### WHAT NEEDS TO BE DONE
Your job is to return every line of the listing holding the string "after".

### DATA TO USE
-----

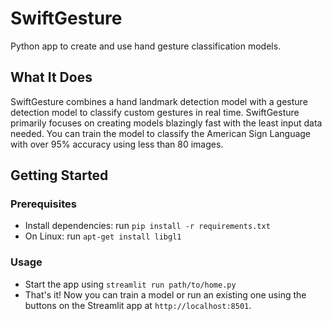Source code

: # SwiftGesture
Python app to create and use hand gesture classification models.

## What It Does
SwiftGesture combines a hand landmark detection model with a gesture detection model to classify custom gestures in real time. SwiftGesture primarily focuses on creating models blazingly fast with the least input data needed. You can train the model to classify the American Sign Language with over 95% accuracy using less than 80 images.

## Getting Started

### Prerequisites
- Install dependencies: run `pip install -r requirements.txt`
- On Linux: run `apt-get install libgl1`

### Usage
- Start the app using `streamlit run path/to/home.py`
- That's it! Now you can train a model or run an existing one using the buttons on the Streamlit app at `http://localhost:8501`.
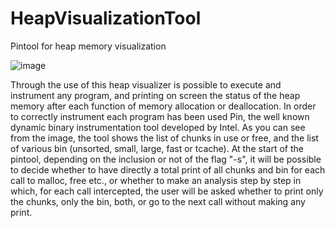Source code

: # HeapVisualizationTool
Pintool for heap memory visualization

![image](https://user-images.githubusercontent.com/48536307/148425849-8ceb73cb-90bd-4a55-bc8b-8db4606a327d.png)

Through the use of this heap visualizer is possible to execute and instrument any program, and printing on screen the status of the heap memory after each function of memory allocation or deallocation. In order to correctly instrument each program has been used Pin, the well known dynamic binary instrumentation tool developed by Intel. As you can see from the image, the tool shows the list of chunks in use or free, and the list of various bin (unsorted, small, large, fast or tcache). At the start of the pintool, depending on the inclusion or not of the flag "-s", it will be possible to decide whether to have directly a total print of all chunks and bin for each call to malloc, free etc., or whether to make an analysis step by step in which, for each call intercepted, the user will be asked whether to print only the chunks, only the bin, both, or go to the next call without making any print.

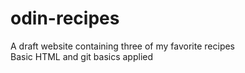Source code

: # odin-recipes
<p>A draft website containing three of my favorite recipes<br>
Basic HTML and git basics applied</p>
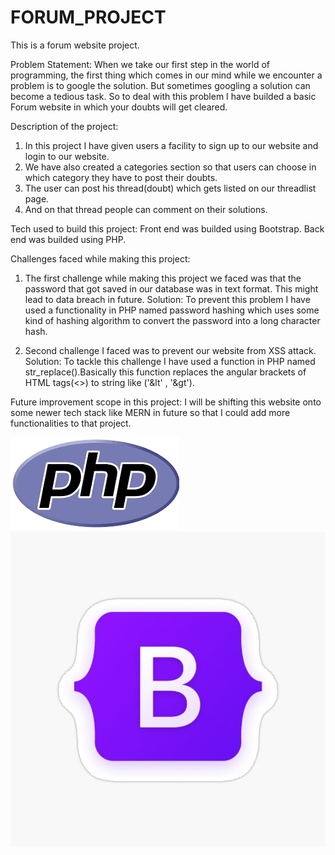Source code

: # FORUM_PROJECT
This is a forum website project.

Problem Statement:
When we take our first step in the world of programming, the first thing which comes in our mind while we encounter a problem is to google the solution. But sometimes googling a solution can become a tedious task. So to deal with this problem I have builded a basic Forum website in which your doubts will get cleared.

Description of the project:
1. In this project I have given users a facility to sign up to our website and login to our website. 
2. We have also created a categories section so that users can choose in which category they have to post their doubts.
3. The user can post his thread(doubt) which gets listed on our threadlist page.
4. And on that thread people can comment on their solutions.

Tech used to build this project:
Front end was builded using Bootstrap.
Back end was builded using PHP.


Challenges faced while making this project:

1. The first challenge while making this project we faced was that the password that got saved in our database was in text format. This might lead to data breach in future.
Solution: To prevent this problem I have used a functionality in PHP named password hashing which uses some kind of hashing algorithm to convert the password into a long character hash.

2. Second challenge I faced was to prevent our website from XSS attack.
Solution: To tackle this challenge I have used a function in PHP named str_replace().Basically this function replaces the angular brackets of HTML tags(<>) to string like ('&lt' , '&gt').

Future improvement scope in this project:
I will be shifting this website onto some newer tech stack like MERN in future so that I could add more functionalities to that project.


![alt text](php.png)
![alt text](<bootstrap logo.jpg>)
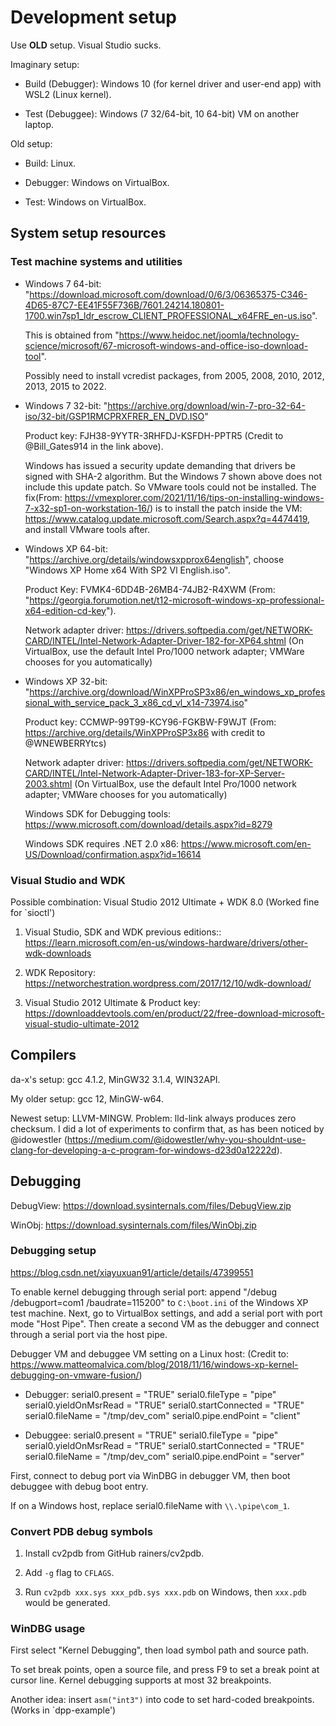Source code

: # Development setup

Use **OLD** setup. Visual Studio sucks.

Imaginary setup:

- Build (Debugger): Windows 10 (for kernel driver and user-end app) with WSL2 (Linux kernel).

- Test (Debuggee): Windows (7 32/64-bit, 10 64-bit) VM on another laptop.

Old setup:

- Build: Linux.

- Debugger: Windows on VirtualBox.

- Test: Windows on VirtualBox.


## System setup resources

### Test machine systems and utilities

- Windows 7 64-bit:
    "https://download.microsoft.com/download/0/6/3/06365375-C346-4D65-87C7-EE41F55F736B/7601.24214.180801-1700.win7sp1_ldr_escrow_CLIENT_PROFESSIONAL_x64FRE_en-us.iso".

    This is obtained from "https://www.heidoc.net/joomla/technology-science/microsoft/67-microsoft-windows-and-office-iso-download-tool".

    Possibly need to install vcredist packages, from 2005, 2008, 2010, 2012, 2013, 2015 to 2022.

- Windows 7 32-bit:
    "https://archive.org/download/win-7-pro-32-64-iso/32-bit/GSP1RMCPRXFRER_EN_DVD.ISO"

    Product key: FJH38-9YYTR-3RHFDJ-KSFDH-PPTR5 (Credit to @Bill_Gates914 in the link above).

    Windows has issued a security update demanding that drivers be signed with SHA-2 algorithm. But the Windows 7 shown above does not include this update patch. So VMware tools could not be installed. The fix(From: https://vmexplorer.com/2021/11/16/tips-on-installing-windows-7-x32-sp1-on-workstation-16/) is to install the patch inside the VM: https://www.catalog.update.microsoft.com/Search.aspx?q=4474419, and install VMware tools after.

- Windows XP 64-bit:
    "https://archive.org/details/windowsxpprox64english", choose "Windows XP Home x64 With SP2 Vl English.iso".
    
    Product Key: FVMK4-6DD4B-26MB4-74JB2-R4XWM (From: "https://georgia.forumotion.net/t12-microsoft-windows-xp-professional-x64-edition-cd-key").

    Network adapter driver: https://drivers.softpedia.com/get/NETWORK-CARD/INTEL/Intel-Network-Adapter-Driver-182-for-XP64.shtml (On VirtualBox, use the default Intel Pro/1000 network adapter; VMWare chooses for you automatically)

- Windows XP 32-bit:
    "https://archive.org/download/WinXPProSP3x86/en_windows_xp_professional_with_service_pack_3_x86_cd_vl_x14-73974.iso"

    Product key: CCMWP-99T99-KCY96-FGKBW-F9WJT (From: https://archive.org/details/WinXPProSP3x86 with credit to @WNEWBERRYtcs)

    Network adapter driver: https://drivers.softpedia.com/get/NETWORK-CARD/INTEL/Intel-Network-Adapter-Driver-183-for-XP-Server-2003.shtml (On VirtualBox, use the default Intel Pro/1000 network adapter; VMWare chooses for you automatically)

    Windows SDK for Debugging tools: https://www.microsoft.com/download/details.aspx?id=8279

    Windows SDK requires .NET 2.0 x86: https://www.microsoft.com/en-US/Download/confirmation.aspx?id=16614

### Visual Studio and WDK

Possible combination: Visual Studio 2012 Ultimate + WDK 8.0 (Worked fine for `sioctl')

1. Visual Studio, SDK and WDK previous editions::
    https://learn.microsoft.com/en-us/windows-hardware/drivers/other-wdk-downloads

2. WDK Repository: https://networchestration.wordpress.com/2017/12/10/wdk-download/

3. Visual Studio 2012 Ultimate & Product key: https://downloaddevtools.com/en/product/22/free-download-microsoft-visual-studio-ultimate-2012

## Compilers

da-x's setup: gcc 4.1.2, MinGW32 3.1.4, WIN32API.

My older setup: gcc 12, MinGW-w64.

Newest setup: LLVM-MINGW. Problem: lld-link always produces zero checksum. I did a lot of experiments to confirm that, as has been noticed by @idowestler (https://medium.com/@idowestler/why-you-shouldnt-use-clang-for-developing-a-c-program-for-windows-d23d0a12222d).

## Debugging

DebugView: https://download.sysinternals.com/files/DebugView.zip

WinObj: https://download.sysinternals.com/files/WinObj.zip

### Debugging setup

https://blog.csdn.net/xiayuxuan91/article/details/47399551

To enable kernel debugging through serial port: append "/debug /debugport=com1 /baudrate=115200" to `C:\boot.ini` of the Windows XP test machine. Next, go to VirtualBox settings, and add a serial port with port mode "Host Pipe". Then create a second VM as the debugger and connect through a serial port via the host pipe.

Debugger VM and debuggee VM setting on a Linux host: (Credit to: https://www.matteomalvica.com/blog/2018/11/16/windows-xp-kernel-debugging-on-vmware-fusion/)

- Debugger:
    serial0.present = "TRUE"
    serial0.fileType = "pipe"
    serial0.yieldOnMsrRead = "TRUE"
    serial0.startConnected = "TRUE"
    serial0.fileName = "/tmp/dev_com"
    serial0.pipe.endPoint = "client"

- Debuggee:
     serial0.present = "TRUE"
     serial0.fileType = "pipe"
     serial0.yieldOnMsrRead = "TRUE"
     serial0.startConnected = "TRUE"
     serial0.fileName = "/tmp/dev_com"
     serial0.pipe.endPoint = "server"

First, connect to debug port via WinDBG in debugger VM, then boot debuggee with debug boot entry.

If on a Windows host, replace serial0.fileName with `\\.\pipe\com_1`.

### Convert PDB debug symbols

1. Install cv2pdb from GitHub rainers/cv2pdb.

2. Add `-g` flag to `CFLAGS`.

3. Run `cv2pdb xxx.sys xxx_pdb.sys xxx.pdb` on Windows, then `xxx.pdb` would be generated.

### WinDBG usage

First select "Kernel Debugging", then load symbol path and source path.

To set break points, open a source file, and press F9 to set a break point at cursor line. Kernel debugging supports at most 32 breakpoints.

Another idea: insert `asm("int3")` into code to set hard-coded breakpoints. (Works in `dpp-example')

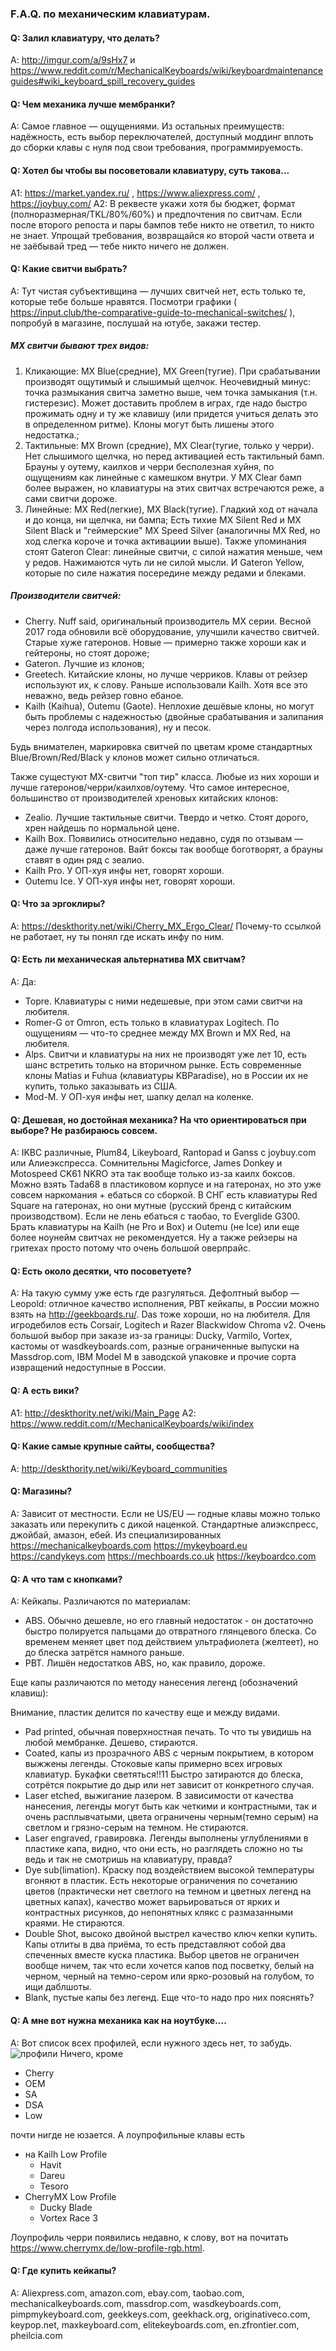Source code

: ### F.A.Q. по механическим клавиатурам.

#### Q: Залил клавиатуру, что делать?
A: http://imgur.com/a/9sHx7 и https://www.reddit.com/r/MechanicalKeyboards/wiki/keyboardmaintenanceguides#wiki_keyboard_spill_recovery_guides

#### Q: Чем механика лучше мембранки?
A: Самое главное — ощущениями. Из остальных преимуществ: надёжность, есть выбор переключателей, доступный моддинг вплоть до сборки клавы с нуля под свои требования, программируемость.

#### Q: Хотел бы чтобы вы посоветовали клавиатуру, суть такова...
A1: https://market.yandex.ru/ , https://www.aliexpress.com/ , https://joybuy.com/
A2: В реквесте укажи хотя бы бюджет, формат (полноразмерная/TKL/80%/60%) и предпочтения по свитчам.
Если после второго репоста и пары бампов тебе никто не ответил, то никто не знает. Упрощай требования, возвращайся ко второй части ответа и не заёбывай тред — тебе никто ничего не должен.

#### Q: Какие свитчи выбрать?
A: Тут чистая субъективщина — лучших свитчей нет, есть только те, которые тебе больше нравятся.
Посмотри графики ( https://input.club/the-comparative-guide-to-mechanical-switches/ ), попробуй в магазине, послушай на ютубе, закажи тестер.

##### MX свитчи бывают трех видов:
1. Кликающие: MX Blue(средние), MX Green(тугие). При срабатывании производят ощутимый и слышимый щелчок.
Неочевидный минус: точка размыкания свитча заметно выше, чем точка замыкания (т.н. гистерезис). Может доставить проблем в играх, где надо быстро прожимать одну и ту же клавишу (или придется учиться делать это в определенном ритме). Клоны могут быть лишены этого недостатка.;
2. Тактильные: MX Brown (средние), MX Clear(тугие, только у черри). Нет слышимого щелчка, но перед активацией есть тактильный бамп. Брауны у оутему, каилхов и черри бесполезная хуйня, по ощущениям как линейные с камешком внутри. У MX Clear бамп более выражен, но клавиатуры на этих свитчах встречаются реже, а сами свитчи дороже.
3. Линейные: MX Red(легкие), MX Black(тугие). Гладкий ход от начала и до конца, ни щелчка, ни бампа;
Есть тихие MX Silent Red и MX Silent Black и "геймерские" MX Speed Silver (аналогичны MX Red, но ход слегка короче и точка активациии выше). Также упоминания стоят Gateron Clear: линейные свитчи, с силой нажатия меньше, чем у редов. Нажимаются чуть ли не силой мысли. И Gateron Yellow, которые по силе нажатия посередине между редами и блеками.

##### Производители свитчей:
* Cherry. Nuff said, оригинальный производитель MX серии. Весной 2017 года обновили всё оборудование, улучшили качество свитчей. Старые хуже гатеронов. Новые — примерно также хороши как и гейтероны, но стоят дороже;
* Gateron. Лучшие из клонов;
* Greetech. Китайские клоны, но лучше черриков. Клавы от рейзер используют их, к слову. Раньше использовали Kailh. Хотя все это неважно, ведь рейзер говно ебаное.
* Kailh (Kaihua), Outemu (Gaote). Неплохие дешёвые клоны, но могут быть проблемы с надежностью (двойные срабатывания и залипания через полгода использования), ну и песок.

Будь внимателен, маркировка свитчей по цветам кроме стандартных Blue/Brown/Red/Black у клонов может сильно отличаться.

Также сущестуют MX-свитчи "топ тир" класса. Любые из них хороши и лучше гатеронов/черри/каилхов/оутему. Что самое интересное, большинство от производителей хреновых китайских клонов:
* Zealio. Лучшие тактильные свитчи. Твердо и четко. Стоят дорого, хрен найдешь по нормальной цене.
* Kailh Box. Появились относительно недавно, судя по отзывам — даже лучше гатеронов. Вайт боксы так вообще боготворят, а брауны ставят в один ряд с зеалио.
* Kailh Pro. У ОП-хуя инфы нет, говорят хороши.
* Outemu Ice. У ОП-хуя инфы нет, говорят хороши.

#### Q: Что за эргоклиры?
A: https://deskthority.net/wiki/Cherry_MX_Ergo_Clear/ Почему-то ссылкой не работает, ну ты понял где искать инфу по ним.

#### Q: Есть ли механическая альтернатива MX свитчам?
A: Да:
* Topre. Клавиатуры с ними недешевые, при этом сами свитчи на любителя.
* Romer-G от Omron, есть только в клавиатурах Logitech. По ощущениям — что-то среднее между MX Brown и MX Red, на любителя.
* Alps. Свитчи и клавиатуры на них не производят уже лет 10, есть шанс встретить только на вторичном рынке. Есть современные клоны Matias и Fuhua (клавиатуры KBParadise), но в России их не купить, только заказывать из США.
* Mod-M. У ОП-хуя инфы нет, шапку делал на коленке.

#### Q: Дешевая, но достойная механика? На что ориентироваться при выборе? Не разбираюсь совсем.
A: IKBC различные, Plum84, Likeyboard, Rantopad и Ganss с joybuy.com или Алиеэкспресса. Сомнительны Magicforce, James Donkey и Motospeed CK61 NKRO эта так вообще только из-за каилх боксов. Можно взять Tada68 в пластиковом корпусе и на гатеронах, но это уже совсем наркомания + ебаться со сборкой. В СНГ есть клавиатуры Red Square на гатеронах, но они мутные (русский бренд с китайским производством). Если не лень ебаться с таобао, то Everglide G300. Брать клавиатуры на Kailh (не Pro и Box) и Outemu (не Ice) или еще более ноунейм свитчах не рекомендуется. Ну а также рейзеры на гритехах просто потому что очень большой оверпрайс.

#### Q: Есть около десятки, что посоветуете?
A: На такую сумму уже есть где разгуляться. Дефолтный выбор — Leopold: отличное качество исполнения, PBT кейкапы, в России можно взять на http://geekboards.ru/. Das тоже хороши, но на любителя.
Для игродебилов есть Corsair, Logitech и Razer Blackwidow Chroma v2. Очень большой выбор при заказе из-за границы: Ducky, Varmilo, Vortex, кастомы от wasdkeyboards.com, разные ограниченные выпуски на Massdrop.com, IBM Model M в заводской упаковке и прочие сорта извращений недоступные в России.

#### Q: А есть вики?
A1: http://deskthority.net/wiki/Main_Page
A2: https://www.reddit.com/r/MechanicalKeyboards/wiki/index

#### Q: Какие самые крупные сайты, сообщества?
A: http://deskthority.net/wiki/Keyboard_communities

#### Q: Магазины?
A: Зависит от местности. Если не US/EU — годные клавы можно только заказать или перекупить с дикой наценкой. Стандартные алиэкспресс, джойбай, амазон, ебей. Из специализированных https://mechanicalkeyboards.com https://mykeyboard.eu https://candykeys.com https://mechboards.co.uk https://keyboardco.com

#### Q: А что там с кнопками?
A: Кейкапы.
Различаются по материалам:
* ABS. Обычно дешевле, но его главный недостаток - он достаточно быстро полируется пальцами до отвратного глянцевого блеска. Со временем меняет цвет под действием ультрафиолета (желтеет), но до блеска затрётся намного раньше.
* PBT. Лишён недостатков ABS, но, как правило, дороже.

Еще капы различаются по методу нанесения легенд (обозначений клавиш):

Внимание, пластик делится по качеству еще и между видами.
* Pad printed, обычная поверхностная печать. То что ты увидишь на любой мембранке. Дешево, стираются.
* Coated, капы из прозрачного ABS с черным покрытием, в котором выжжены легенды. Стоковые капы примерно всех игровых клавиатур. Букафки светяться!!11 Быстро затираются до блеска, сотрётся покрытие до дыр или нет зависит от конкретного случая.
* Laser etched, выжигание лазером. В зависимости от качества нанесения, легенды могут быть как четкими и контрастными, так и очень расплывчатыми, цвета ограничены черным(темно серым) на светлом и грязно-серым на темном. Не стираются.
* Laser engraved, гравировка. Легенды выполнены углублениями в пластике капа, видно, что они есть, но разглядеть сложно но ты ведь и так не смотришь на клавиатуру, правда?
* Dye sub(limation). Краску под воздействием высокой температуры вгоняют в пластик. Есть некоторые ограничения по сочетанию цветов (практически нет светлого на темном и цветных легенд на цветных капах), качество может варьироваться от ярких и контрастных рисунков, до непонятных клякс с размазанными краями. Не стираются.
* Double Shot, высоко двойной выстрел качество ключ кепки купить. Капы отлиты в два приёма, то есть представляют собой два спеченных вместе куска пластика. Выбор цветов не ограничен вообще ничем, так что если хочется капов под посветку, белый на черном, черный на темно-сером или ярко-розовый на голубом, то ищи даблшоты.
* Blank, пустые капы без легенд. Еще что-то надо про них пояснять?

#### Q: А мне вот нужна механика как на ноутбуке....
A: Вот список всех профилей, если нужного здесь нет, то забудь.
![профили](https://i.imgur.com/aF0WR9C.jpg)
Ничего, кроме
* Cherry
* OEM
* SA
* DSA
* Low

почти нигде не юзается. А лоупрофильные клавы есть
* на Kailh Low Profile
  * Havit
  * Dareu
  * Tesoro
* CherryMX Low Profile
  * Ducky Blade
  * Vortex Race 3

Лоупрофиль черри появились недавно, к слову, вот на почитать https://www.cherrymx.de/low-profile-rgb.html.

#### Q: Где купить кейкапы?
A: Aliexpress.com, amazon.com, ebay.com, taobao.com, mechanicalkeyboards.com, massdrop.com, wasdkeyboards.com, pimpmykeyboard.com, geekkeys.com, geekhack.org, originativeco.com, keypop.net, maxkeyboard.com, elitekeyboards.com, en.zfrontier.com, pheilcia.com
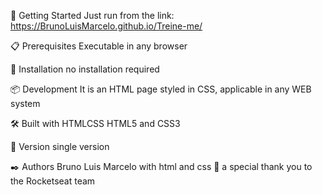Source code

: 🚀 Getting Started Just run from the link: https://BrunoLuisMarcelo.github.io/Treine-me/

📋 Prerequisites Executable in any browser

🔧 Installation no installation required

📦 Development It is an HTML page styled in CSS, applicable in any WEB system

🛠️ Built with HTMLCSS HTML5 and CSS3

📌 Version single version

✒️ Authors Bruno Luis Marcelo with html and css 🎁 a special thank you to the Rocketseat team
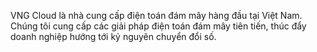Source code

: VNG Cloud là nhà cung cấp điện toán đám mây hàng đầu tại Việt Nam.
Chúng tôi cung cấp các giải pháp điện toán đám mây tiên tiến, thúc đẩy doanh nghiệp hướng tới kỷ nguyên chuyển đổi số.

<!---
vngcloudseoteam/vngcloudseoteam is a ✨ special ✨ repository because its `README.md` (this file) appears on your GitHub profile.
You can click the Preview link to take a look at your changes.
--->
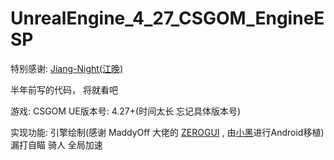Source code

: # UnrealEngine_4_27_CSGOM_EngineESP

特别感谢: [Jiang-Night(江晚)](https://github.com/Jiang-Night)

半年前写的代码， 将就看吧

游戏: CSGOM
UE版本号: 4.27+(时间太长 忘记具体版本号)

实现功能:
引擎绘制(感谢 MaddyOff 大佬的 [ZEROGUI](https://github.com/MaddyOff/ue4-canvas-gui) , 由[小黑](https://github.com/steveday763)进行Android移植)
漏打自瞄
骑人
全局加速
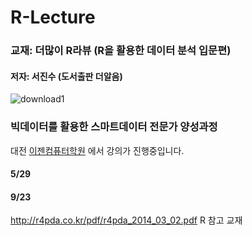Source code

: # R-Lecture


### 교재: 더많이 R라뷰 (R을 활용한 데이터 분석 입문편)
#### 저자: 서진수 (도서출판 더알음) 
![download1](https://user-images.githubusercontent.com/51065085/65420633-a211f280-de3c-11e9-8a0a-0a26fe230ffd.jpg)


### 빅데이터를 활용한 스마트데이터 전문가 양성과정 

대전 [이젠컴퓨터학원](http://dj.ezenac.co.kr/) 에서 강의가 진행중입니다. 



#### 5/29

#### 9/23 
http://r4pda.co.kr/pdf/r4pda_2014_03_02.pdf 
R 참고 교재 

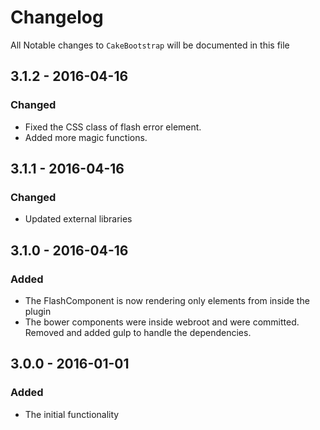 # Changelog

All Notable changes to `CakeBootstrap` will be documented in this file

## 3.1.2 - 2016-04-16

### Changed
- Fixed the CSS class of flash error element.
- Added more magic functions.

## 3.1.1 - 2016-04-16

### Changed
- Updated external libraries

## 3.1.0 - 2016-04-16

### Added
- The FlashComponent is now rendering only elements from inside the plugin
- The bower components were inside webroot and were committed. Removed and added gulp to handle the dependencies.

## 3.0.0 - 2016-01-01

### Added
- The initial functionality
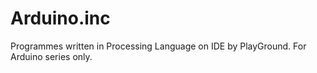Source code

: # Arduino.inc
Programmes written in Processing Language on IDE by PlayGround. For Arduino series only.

-----

### RESPONSE FOR THIS EXERCISE
Through the use of this heap visualizer is possible to execute and instrument any program, and printing on screen the status of the heap memory after each function of memory allocation or deallocation. In order to correctly instrument each program has been used Pin, the well known dynamic binary instrumentation tool developed by Intel. As you can see from the image, the tool shows the list of chunks in use or free, and the list of various bin (unsorted, small, large, fast or tcache). At the start of the pintool, depending on the inclusion or not of the flag "-s", it will be possible to decide whether to have directly a total print of all chunks and bin for each call to malloc, free etc., or whether to make an analysis step by step in which, for each call intercepted, the user will be asked whether to print only the chunks, only the bin, both, or go to the next call without making any print.
    Windows has issued a security update demanding that drivers be signed with SHA-2 algorithm. But the Windows 7 shown above does not include this update patch. So VMware tools could not be installed. The fix(From: https://vmexplorer.com/2021/11/16/tips-on-installing-windows-7-x32-sp1-on-workstation-16/) is to install the patch inside the VM: https://www.catalog.update.microsoft.com/Search.aspx?q=4474419, and install VMware tools after.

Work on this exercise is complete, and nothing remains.